Show that the expression $\frac{px^2+3x-4}{p+3x-4x^2}$ will be capable of all values when $x$ is real, provided that $p$ has any value between 1 and 7 .
What I've tried :
Let $\frac{px^2+3x-4}{p+3x-4x^2} = y$. Then,
$px^2 + 3x - 4 = py + 3xy - 4x^2y$
or, $(p+4y)x^2 + 3(1-y)x -4-py = 0$
Since, $x \in R$, $D ≥ 0$ implying, $9(1-y)^2-4(p+4y)(-4-py) ≥ 0$
or, $(9+16p)y^2+(46+4p^2)y+9+16p ≥ 0$
which further implies $9+16p ≥ 0$ .
I'm stuck here can't think further and there are solutions on the net but none of them explains well after this step ..
That's not right.
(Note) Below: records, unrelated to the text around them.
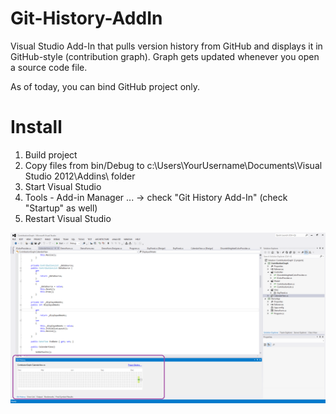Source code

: Git-History-AddIn
=================

Visual Studio Add-In that pulls version history from GitHub and displays it in GitHub-style (contribution graph). Graph gets updated whenever you open a source code file.

As of today, you can bind GitHub project only.

# Install

1. Build project
2. Copy files from bin/Debug to c:\Users\YourUsername\Documents\Visual Studio 2012\Addins\ folder
3. Start Visual Studio
4. Tools - Add-in Manager ... -> check "Git History Add-In" (check "Startup" as well)
5. Restart Visual Studio

![Contribution Graph](https://raw.githubusercontent.com/akos-sereg/Git-History-AddIn/master/GitHistoryAddIn/Docs/Screenshot.png "Screenshot")
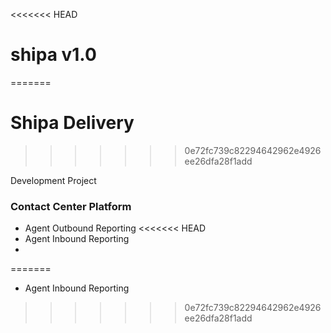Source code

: <<<<<<< HEAD
# shipa v1.0
=======
# Shipa Delivery
>>>>>>> 0e72fc739c82294642962e4926ee26dfa28f1add

Development Project

### Contact Center Platform

- Agent Outbound Reporting
<<<<<<< HEAD
- Agent Inbound Reporting
- 
=======
- Agent Inbound Reporting 
>>>>>>> 0e72fc739c82294642962e4926ee26dfa28f1add
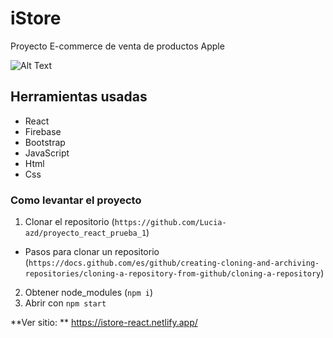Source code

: # iStore

Proyecto E-commerce de venta de productos Apple

![Alt Text](https://media3.giphy.com/media/vF8HTFGJF1TML4mUQA/giphy.gif?cid=790b7611f9ff05806c19c4b04778381fcca52305e7e6bdd1&rid=giphy.gif&ct=g)
## Herramientas usadas

- React
- Firebase
- Bootstrap
- JavaScript
- Html
- Css

### Como levantar el proyecto

1. Clonar el repositorio (`https://github.com/Lucia-azd/proyecto_react_prueba_1`) 
- Pasos para clonar un repositorio (`https://docs.github.com/es/github/creating-cloning-and-archiving-repositories/cloning-a-repository-from-github/cloning-a-repository`)
2. Obtener node_modules (`npm i`)
3. Abrir con `npm start`

**Ver sitio: ** https://istore-react.netlify.app/
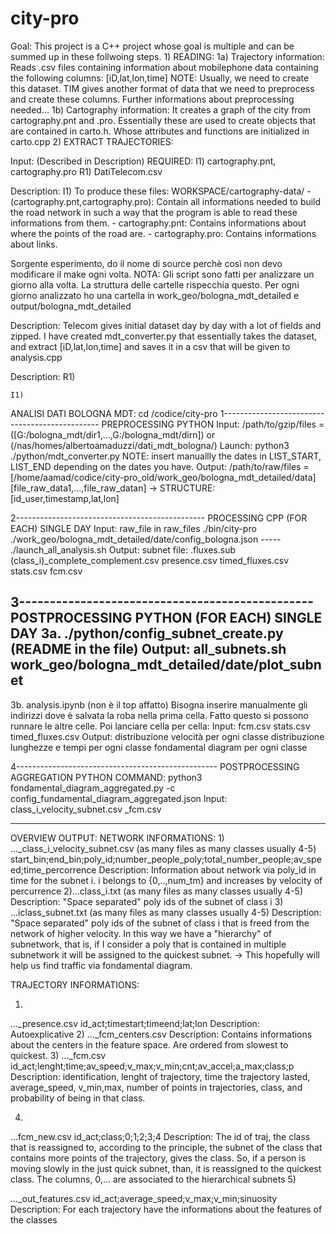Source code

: # city-pro
Goal:
    This project is a C++ project whose goal is multiple and can be summed up in these follwoing steps.
    1) READING:
        1a) Trajectory information:
            Reads .csv files containing information about mobilephone data containing the following columns:
            [iD,lat,lon,time]
            NOTE: Usually, we need to create this dataset. TIM gives another format of data that we need to preprocess and create these columns.
            Further informations about preprocessing needed...
        1b) Cartography information:
            It creates a graph of the city from cartography.pnt and .pro. Essentially these are used to create objects that are contained
            in carto.h. Whose attributes and functions are initialized in carto.cpp
    2) EXTRACT TRAJECTORIES:
        



Input: (Described in Description)
    REQUIRED:
        I1) cartography.pnt, cartography.pro
        R1) DatiTelecom.csv


Description:
    I1)
        To produce these files:
            WORKSPACE/cartography-data/
        - (cartography.pnt,cartography.pro):
            Contain all informations needed to build the road network in such a way that the program is able
            to read these informations from them.
        - cartography.pnt: 
            Contains informations about where the points of the road are.
        - cartography.pro:
            Contains informations about links.

Sorgente esperimento, do il nome di source perchè così non devo
modificare il make ogni volta.
NOTA:
Gli script sono fatti per analizzare un giorno alla volta. La struttura delle cartelle rispecchia questo. Per ogni giorno analizzato ho una cartella in work_geo/bologna_mdt_detailed e output/bologna_mdt_detailed

Description:
Telecom gives initial dataset day by day with a lot of fields and zipped. I have created mdt_converter.py that essentially takes the dataset, and extract [iD,lat,lon,time] and saves it in a csv that will be given to analysis.cpp

Description:
    R1)

    I1)

ANALISI DATI BOLOGNA MDT:
    cd /codice/city-pro
1----------------------------------------------- PREPROCESSING PYTHON
Input:
    /path/to/gzip/files = ([G:/bologna_mdt/dir1,...,G:/bologna_mdt/dirn]) or (/nas/homes/albertoamaduzzi/dati_mdt_bologna/)
Launch:
    python3 ./python/mdt_converter.py
NOTE: insert manuallly the dates in LIST_START, LIST_END depending on the dates you have.
Output:
    /path/to/raw/files = [/home/aamad/codice/city-pro_old/work_geo/bologna_mdt_detailed/data] [file_raw_data1,...,file_raw_datan] -> STRUCTURE: [id_user,timestamp,lat,lon]

2----------------------------------------------- PROCESSING CPP (FOR EACH) SINGLE DAY
Input: raw_file in raw_files
    ./bin/city-pro ./work_geo/bologna_mdt_detailed/date/config_bologna.json ----- ./launch_all_analysis.sh
Output:
    subnet file: .fluxes.sub
    (class_i)_complete_complement.csv
    presence.csv
    timed_fluxes.csv
    stats.csv
    fcm.csv

3------------------------------------------------ POSTPROCESSING PYTHON (FOR EACH) SINGLE DAY
3a.
    ./python/config_subnet_create.py (README in the file)
Output:
    all_subnets.sh
    work_geo/bologna_mdt_detailed/date/plot_subnet
--------------------------------------------------
3b. analysis.ipynb (non è il top affatto)
Bisogna inserire manualmente gli indirizzi dove è salvata la roba nella prima cella. Fatto questo si possono runnare le altre celle.
Poi lanciare cella per cella:
Input:
    fcm.csv
    stats.csv
    timed_fluxes.csv
Output:
    distribuzione velocità per ogni classe
    distribuzione lunghezze e tempi per ogni classe
    fondamental diagram per ogni classe

4-------------------------------------------------- POSTPROCESSING AGGREGATION PYTHON
COMMAND:
    python3 fondamental_diagram_aggregated.py -c config_fundamental_diagram_aggregated.json
Input:
    class_i_velocity_subnet.csv
    _fcm.csv


--------------------------------------------------------------------------------------------------
OVERVIEW OUTPUT:
NETWORK INFORMATIONS:
1)
..._class_i_velocity_subnet.csv (as many files as many classes usually 4-5)
    start_bin;end_bin;poly_id;number_people_poly;total_number_people;av_speed;time_percorrence
Description:
    Information about network via poly_id in time for the subnet i. i belongs to {0,..,num_tm} and increases by velocity of percurrence
2)...class_i.txt (as many files as many classes usually 4-5)
Description:
    "Space separated" poly ids of the subnet of class i
3)
...iclass_subnet.txt (as many files as many classes usually 4-5)
Description:
    "Space separated" poly ids of the subnet of class i that is freed from the network of higher velocity.
    In this way we have a "hierarchy" of subnetwork, that is, if I consider a poly that is contained in multiple subnetwork
    it will be assigned to the quickest subnet. -> This hopefully will help us find traffic via fondamental diagram.


TRAJECTORY INFORMATIONS:

1)
..._presence.csv
    id_act;timestart;timeend;lat;lon
Description:
    Autoexplicative
2)
..._fcm_centers.csv
Description:
    Contains informations about the centers in the feature space.
    Are ordered from slowest to quickest.
3)
..._fcm.csv
    id_act;lenght;time;av_speed;v_max;v_min;cnt;av_accel;a_max;class;p
Description:
    identification, lenght of trajectory, time the trajectory lasted, average_speed, v_min,max, number of points in trajectories, class, and probability of being in that class.

4)
...fcm_new.csv
    id_act;class;0;1;2;3;4
Description:
    The id of traj, the class that is reassigned to, according to the principle, the subnet of the class that contains more points of the trajectory, gives the class.
    So, if a person is moving slowly in the just quick subnet, than, it is reassigned to the quickest class.
    The columns, 0,... are associated to the hierarchical subnets
5)

..._out_features.csv
    id_act;average_speed;v_max;v_min;sinuosity
Description:
    For each trajectory have the informations about the features of the classes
Notice that all three summands there could possibly be negative, for example (say) $1+3-2\ge0$ is a possibility or maybe $-5+3+3\ge0$ or ... I made those numbers up and when I say "possibility" I mean in the general sense, if you have $a+b+c\ge0$ it can be the case that any of $a,b,c$ are negative.
Also note that you want that quantity to be nonnegative for all $y$. So you're basically asking:
And there's a standard way to answer that question, which is by showing the discriminant of the quadratic is nonnegative and the leading coefficient is positive. So try doing that!